◆ EXERCISE REQUIREMENTS ◆
Your answer must contain only the lines from the one containing "y \partOf x \wedge" through the end of the entries below, reproduced character for character.

◆ Source records ◆
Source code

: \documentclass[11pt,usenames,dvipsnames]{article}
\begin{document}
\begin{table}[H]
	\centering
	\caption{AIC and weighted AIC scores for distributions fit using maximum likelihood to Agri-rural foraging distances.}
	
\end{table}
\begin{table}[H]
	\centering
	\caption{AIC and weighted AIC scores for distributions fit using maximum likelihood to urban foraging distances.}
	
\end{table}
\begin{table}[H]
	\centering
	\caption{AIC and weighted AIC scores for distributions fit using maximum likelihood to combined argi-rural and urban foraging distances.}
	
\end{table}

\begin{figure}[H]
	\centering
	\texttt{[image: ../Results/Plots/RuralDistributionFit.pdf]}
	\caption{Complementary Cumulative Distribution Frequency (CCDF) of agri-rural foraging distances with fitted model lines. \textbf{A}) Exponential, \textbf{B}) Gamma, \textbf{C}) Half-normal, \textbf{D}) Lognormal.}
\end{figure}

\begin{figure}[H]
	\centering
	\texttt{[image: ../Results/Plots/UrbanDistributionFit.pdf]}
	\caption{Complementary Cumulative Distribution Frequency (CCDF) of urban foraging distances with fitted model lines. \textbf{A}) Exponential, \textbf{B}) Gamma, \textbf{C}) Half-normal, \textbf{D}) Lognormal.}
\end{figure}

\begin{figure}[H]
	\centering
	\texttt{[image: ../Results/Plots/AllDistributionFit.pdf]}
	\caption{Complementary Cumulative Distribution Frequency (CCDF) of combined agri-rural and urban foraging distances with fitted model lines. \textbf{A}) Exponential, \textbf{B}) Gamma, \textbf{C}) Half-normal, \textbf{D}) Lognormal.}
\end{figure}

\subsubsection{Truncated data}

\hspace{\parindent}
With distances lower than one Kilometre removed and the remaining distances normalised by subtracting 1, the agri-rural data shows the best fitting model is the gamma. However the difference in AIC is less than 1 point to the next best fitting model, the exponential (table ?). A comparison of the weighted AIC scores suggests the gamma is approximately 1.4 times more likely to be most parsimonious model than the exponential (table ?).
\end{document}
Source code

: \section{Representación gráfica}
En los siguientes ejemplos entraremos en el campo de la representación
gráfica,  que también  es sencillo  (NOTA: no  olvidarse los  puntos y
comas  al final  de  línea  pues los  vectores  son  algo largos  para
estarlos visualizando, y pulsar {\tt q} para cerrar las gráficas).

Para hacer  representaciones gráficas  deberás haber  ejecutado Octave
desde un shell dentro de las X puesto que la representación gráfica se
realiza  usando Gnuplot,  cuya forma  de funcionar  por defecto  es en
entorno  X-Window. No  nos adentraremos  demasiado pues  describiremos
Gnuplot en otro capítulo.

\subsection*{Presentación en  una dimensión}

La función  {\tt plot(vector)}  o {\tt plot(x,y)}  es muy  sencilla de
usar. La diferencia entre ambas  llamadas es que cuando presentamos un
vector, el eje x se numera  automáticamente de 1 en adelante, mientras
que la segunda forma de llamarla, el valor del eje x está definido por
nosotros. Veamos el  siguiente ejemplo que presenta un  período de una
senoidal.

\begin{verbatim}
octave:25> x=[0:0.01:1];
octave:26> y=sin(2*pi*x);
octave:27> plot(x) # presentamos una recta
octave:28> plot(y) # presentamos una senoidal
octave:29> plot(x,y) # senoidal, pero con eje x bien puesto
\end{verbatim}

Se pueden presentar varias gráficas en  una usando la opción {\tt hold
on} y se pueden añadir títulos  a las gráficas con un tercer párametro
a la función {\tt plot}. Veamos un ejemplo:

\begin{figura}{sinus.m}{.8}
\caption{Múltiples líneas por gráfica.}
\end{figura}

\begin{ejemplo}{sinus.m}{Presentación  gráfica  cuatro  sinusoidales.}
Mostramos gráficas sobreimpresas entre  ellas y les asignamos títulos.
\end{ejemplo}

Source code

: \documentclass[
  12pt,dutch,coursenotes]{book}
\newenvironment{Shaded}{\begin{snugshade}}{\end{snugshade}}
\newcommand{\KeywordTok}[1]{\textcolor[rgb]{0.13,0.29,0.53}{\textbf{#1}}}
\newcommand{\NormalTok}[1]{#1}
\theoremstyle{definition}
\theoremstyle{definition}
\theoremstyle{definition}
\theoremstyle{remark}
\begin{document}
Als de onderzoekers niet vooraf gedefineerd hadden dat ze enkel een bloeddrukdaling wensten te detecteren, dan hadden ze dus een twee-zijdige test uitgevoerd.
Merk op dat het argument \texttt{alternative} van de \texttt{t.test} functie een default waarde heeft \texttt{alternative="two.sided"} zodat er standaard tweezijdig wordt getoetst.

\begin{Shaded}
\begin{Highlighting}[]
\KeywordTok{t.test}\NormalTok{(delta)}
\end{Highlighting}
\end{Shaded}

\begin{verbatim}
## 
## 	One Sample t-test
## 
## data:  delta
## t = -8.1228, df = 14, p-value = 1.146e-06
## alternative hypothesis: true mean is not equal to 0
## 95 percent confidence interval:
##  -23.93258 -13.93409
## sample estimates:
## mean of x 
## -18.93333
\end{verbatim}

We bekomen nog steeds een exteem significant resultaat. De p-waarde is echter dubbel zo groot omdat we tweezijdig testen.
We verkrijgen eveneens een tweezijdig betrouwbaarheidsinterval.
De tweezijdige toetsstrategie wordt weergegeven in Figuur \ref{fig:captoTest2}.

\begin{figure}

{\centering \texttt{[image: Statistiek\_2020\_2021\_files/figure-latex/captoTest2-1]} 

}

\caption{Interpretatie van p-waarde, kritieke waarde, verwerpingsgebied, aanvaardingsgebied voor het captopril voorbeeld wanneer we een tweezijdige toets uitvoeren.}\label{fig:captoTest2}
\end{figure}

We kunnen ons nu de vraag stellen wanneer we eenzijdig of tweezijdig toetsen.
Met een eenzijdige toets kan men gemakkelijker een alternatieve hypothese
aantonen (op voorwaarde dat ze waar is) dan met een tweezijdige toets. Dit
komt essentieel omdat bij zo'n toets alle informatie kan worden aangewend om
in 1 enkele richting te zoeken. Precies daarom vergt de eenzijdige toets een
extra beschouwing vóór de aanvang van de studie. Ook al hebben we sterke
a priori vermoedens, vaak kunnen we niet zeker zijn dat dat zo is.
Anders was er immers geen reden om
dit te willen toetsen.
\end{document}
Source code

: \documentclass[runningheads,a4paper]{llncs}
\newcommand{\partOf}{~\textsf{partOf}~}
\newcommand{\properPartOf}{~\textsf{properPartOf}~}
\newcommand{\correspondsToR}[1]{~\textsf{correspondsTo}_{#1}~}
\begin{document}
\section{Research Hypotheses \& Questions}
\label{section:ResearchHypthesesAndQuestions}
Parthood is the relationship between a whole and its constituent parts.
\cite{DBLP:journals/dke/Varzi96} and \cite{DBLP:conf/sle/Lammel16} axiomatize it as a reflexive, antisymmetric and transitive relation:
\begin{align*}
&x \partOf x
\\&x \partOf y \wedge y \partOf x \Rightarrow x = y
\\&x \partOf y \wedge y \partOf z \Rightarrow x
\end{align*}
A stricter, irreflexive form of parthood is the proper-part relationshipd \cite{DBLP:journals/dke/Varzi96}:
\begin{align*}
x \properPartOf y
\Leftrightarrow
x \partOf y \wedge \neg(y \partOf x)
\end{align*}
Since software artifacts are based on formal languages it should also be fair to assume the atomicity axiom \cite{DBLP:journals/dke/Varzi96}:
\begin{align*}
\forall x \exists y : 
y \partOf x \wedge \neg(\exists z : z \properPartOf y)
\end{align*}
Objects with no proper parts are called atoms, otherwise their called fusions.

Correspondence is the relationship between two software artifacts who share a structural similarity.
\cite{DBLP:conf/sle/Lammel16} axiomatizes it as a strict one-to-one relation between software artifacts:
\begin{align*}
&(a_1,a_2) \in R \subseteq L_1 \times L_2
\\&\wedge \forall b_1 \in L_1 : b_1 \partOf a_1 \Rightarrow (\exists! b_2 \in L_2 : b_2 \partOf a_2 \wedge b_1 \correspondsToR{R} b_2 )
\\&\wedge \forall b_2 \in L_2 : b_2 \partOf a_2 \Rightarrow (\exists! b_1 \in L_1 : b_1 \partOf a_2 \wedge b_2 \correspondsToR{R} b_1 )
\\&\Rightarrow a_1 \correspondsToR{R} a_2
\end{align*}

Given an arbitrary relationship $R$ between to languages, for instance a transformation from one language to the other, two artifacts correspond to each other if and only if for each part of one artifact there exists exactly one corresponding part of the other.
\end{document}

◆ REPLY ◆
y \partOf x \wedge \neg(\exists z : z \properPartOf y)
\end{align*}
Objects with no proper parts are called atoms, otherwise their called fusions.

Correspondence is the relationship between two software artifacts who share a structural similarity.
\cite{DBLP:conf/sle/Lammel16} axiomatizes it as a strict one-to-one relation between software artifacts:
\begin{align*}
&(a_1,a_2) \in R \subseteq L_1 \times L_2
\\&\wedge \forall b_1 \in L_1 : b_1 \partOf a_1 \Rightarrow (\exists! b_2 \in L_2 : b_2 \partOf a_2 \wedge b_1 \correspondsToR{R} b_2 )
\\&\wedge \forall b_2 \in L_2 : b_2 \partOf a_2 \Rightarrow (\exists! b_1 \in L_1 : b_1 \partOf a_2 \wedge b_2 \correspondsToR{R} b_1 )
\\&\Rightarrow a_1 \correspondsToR{R} a_2
\end{align*}

Given an arbitrary relationship $R$ between to languages, for instance a transformation from one language to the other, two artifacts correspond to each other if and only if for each part of one artifact there exists exactly one corresponding part of the other.
\end{document}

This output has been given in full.